Drinking White Wine in the Sun…

I…really like Christmas…it’s sentimental, I know, but I just really like it…

I’m one of those people who really gets into Christmas. I look forward to it — can’t get enough of decorating the tree, wrapping presents, creating table centrepieces and playing carols.

Every year we pick a different colour theme to use throughout the house, from the wreath on the door to the baubles on the tree, not to mention the wrapping on the presents beneath it.
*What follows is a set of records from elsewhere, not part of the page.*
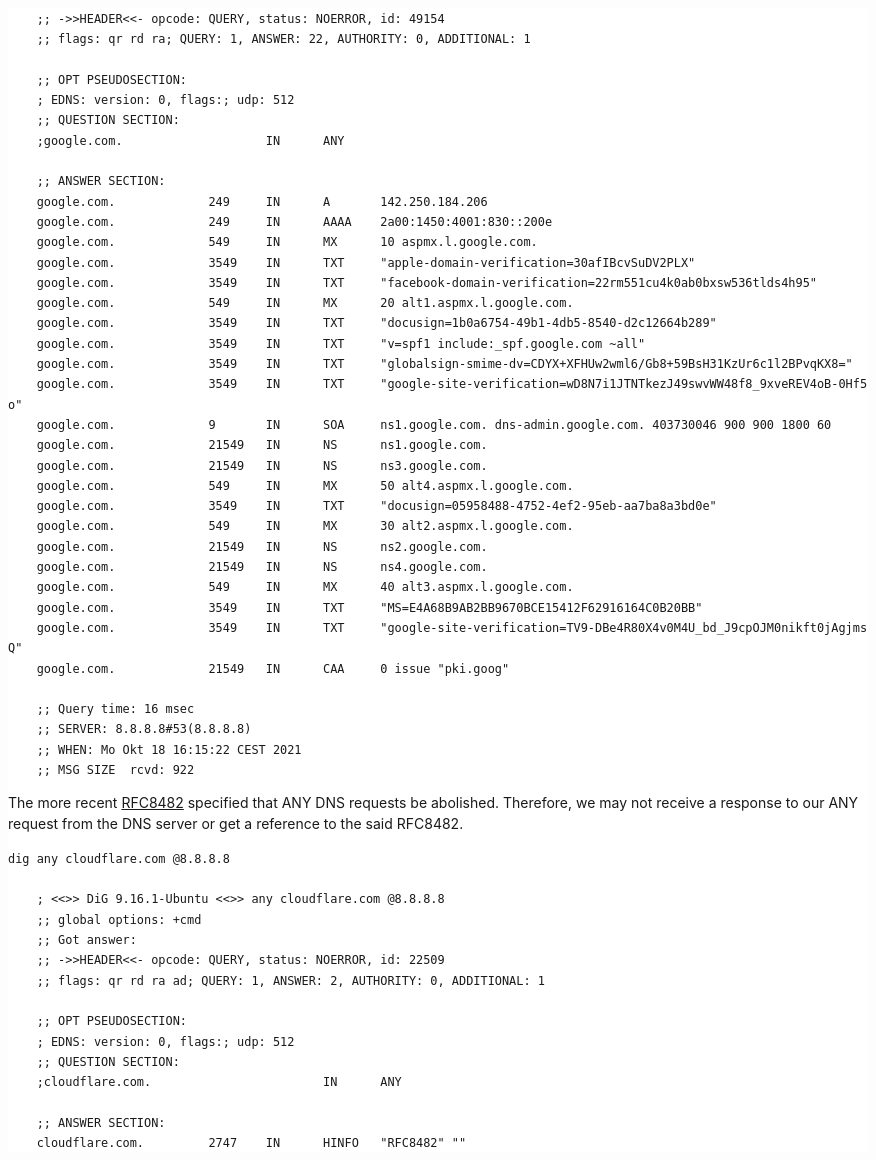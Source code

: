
 ```
    ;; ->>HEADER<<- opcode: QUERY, status: NOERROR, id: 49154
    ;; flags: qr rd ra; QUERY: 1, ANSWER: 22, AUTHORITY: 0, ADDITIONAL: 1

    ;; OPT PSEUDOSECTION:
    ; EDNS: version: 0, flags:; udp: 512
    ;; QUESTION SECTION:
    ;google.com.                    IN      ANY

    ;; ANSWER SECTION:
    google.com.             249     IN      A       142.250.184.206
    google.com.             249     IN      AAAA    2a00:1450:4001:830::200e
    google.com.             549     IN      MX      10 aspmx.l.google.com.
    google.com.             3549    IN      TXT     "apple-domain-verification=30afIBcvSuDV2PLX"
    google.com.             3549    IN      TXT     "facebook-domain-verification=22rm551cu4k0ab0bxsw536tlds4h95"
    google.com.             549     IN      MX      20 alt1.aspmx.l.google.com.
    google.com.             3549    IN      TXT     "docusign=1b0a6754-49b1-4db5-8540-d2c12664b289"
    google.com.             3549    IN      TXT     "v=spf1 include:_spf.google.com ~all"
    google.com.             3549    IN      TXT     "globalsign-smime-dv=CDYX+XFHUw2wml6/Gb8+59BsH31KzUr6c1l2BPvqKX8="
    google.com.             3549    IN      TXT     "google-site-verification=wD8N7i1JTNTkezJ49swvWW48f8_9xveREV4oB-0Hf5o"
    google.com.             9       IN      SOA     ns1.google.com. dns-admin.google.com. 403730046 900 900 1800 60
    google.com.             21549   IN      NS      ns1.google.com.
    google.com.             21549   IN      NS      ns3.google.com.
    google.com.             549     IN      MX      50 alt4.aspmx.l.google.com.
    google.com.             3549    IN      TXT     "docusign=05958488-4752-4ef2-95eb-aa7ba8a3bd0e"
    google.com.             549     IN      MX      30 alt2.aspmx.l.google.com.
    google.com.             21549   IN      NS      ns2.google.com.
    google.com.             21549   IN      NS      ns4.google.com.
    google.com.             549     IN      MX      40 alt3.aspmx.l.google.com.
    google.com.             3549    IN      TXT     "MS=E4A68B9AB2BB9670BCE15412F62916164C0B20BB"
    google.com.             3549    IN      TXT     "google-site-verification=TV9-DBe4R80X4v0M4U_bd_J9cpOJM0nikft0jAgjmsQ"
    google.com.             21549   IN      CAA     0 issue "pki.goog"

    ;; Query time: 16 msec
    ;; SERVER: 8.8.8.8#53(8.8.8.8)
    ;; WHEN: Mo Okt 18 16:15:22 CEST 2021
    ;; MSG SIZE  rcvd: 922
```
The more recent [RFC8482](https://tools.ietf.org/html/rfc8482) specified that ANY DNS requests be abolished. Therefore, we may not receive a response to our ANY request from the DNS server or get a reference to the said RFC8482.
```
dig any cloudflare.com @8.8.8.8

    ; <<>> DiG 9.16.1-Ubuntu <<>> any cloudflare.com @8.8.8.8
    ;; global options: +cmd
    ;; Got answer:
    ;; ->>HEADER<<- opcode: QUERY, status: NOERROR, id: 22509
    ;; flags: qr rd ra ad; QUERY: 1, ANSWER: 2, AUTHORITY: 0, ADDITIONAL: 1

    ;; OPT PSEUDOSECTION:
    ; EDNS: version: 0, flags:; udp: 512
    ;; QUESTION SECTION:
    ;cloudflare.com.                        IN      ANY

    ;; ANSWER SECTION:
    cloudflare.com.         2747    IN      HINFO   "RFC8482" ""
```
Somehow it seems to make Christmas fresh and shiny and new each year, and we know from the colours exactly which year it was whenever we look back at the photographs.
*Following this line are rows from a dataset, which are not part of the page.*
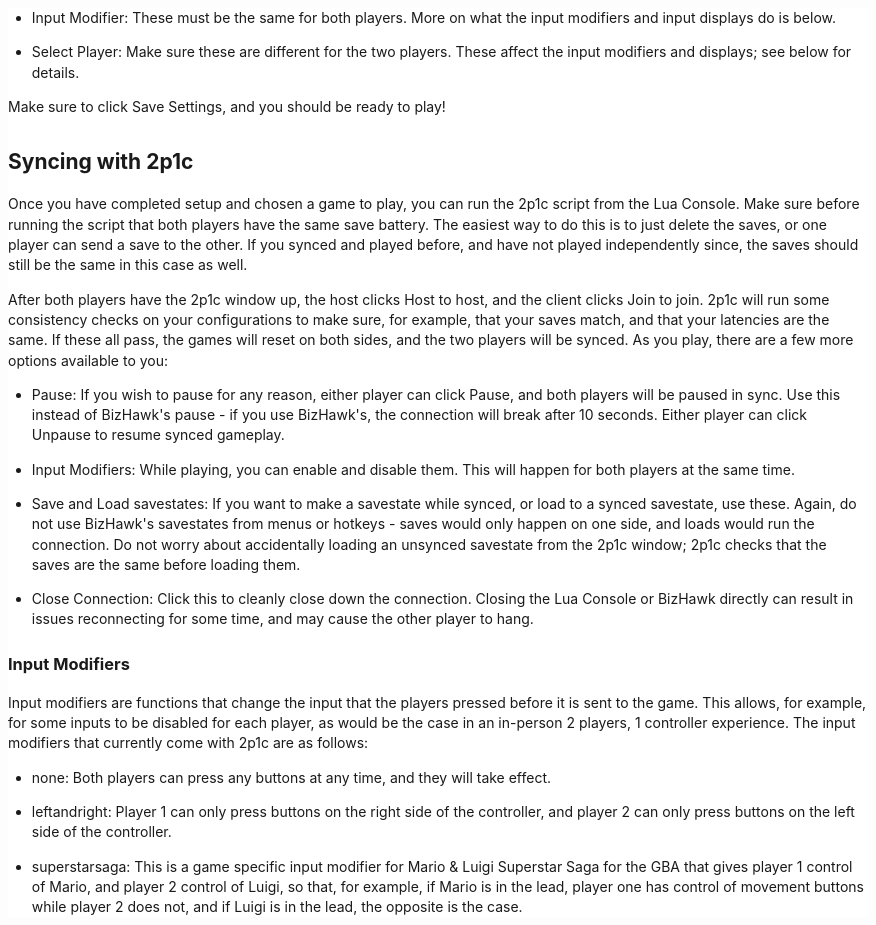 * Input Modifier: These must be the same for both players. More on what the input modifiers and input displays do is below.

* Select Player: Make sure these are different for the two players. These affect the input modifiers and displays; see below for details.

Make sure to click Save Settings, and you should be ready to play!


## Syncing with 2p1c

Once you have completed setup and chosen a game to play, you can run the 2p1c script from the Lua Console. Make sure before running the script that both players have the same save battery. The easiest way to do this is to just delete the saves, or one player can send a save to the other. If you synced and played before, and have not played independently since, the saves should still be the same in this case as well.

After both players have the 2p1c window up, the host clicks Host to host, and the client clicks Join to join. 2p1c will run some consistency checks on your configurations to make sure, for example, that your saves match, and that your latencies are the same. If these all pass, the games will reset on both sides, and the two players will be synced. As you play, there are a few more options available to you:

* Pause: If you wish to pause for any reason, either player can click Pause, and both players will be paused in sync. Use this instead of BizHawk's pause - if you use BizHawk's, the connection will break after 10 seconds. Either player can click Unpause to resume synced gameplay.

* Input Modifiers: While playing, you can enable and disable them. This will happen for both players at the same time.

* Save and Load savestates: If you want to make a savestate while synced, or load to a synced savestate, use these. Again, do not use BizHawk's savestates from menus or hotkeys - saves would only happen on one side, and loads would run the connection. Do not worry about accidentally loading an unsynced savestate from the 2p1c window; 2p1c checks that the saves are the same before loading them.

* Close Connection: Click this to cleanly close down the connection. Closing the Lua Console or BizHawk directly can result in issues reconnecting for some time, and may cause the other player to hang.

### Input Modifiers

Input modifiers are functions that change the input that the players pressed before it is sent to the game. This allows, for example, for some inputs to be disabled for each player, as would be the case in an in-person 2 players, 1 controller experience. The input modifiers that currently come with 2p1c are as follows:

* none: Both players can press any buttons at any time, and they will take effect.

* leftandright: Player 1 can only press buttons on the right side of the controller, and player 2 can only press buttons on the left side of the controller.

* superstarsaga: This is a game specific input modifier for Mario & Luigi Superstar Saga for the GBA that gives player 1 control of Mario, and player 2 control of Luigi, so that, for example, if Mario is in the lead, player one has control of movement buttons while player 2 does not, and if Luigi is in the lead, the opposite is the case.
But yesterday I got a text from a very dear friend proclaiming that she is already over Christmas — that she can’t wait for it to be through.

And I realised, not for the first time this Christmas, that I’m one of the lucky ones.

Every single one of my living blood relatives resides in the same city as me. Just about all of our marriages are all still intact, some of them after more than forty years. And while I wouldn’t describe the vast majority of my family members as normal (whatever that means), we still all speak to each other…well, most of the time, anyway.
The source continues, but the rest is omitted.